#### What is expected
Retype all of the entries exactly as they appear.

(Source data)
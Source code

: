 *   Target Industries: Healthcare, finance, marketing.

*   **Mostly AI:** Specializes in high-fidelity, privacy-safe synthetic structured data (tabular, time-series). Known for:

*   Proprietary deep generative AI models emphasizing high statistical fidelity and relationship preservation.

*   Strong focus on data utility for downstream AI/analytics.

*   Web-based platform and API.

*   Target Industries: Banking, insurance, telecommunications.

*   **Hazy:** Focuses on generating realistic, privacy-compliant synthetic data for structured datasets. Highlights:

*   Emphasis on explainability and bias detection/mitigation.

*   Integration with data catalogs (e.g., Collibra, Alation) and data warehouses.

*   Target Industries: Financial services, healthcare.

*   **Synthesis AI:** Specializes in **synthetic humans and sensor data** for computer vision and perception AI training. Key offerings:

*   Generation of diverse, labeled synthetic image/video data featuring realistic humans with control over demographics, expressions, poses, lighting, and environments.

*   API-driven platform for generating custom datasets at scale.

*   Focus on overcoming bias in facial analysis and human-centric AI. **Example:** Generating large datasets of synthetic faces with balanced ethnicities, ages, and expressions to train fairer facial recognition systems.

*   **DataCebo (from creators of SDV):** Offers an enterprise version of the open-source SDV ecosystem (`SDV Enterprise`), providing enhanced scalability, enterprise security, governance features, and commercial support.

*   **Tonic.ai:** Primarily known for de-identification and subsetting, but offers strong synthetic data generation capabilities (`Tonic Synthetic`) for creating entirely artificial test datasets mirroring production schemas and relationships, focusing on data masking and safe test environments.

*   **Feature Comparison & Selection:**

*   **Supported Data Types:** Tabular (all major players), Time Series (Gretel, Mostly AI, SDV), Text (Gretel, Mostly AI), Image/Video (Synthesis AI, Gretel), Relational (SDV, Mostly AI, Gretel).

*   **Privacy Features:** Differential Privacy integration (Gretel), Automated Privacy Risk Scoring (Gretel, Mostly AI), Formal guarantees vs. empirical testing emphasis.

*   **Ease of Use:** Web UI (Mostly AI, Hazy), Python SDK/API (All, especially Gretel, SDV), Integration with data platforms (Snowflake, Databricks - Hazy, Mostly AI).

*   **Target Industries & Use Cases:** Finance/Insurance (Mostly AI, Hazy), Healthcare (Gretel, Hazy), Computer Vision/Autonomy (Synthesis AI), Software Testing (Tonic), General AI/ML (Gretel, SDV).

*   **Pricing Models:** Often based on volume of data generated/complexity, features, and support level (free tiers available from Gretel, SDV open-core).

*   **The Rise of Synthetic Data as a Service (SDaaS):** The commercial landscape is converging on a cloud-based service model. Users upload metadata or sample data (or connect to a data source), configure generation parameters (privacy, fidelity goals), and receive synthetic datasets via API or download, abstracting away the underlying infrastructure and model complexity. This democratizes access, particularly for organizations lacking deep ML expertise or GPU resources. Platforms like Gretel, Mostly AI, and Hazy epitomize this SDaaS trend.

#### Written answer
Source code

: *   Target Industries: Healthcare, finance, marketing.

*   **Mostly AI:** Specializes in high-fidelity, privacy-safe synthetic structured data (tabular, time-series). Known for:

*   Proprietary deep generative AI models emphasizing high statistical fidelity and relationship preservation.

*   Strong focus on data utility for downstream AI/analytics.

*   Web-based platform and API.

*   Target Industries: Banking, insurance, telecommunications.

*   **Hazy:** Focuses on generating realistic, privacy-compliant synthetic data for structured datasets. Highlights:

*   Emphasis on explainability and bias detection/mitigation.

*   Integration with data catalogs (e.g., Collibra, Alation) and data warehouses.

*   Target Industries: Financial services, healthcare.

*   **Synthesis AI:** Specializes in **synthetic humans and sensor data** for computer vision and perception AI training. Key offerings:

*   Generation of diverse, labeled synthetic image/video data featuring realistic humans with control over demographics, expressions, poses, lighting, and environments.

*   API-driven platform for generating custom datasets at scale.

*   Focus on overcoming bias in facial analysis and human-centric AI. **Example:** Generating large datasets of synthetic faces with balanced ethnicities, ages, and expressions to train fairer facial recognition systems.

*   **DataCebo (from creators of SDV):** Offers an enterprise version of the open-source SDV ecosystem (`SDV Enterprise`), providing enhanced scalability, enterprise security, governance features, and commercial support.

*   **Tonic.ai:** Primarily known for de-identification and subsetting, but offers strong synthetic data generation capabilities (`Tonic Synthetic`) for creating entirely artificial test datasets mirroring production schemas and relationships, focusing on data masking and safe test environments.

*   **Feature Comparison & Selection:**

*   **Supported Data Types:** Tabular (all major players), Time Series (Gretel, Mostly AI, SDV), Text (Gretel, Mostly AI), Image/Video (Synthesis AI, Gretel), Relational (SDV, Mostly AI, Gretel).

*   **Privacy Features:** Differential Privacy integration (Gretel), Automated Privacy Risk Scoring (Gretel, Mostly AI), Formal guarantees vs. empirical testing emphasis.

*   **Ease of Use:** Web UI (Mostly AI, Hazy), Python SDK/API (All, especially Gretel, SDV), Integration with data platforms (Snowflake, Databricks - Hazy, Mostly AI).

*   **Target Industries & Use Cases:** Finance/Insurance (Mostly AI, Hazy), Healthcare (Gretel, Hazy), Computer Vision/Autonomy (Synthesis AI), Software Testing (Tonic), General AI/ML (Gretel, SDV).

*   **Pricing Models:** Often based on volume of data generated/complexity, features, and support level (free tiers available from Gretel, SDV open-core).

*   **The Rise of Synthetic Data as a Service (SDaaS):** The commercial landscape is converging on a cloud-based service model. Users upload metadata or sample data (or connect to a data source), configure generation parameters (privacy, fidelity goals), and receive synthetic datasets via API or download, abstracting away the underlying infrastructure and model complexity. This democratizes access, particularly for organizations lacking deep ML expertise or GPU resources. Platforms like Gretel, Mostly AI, and Hazy epitomize this SDaaS trend.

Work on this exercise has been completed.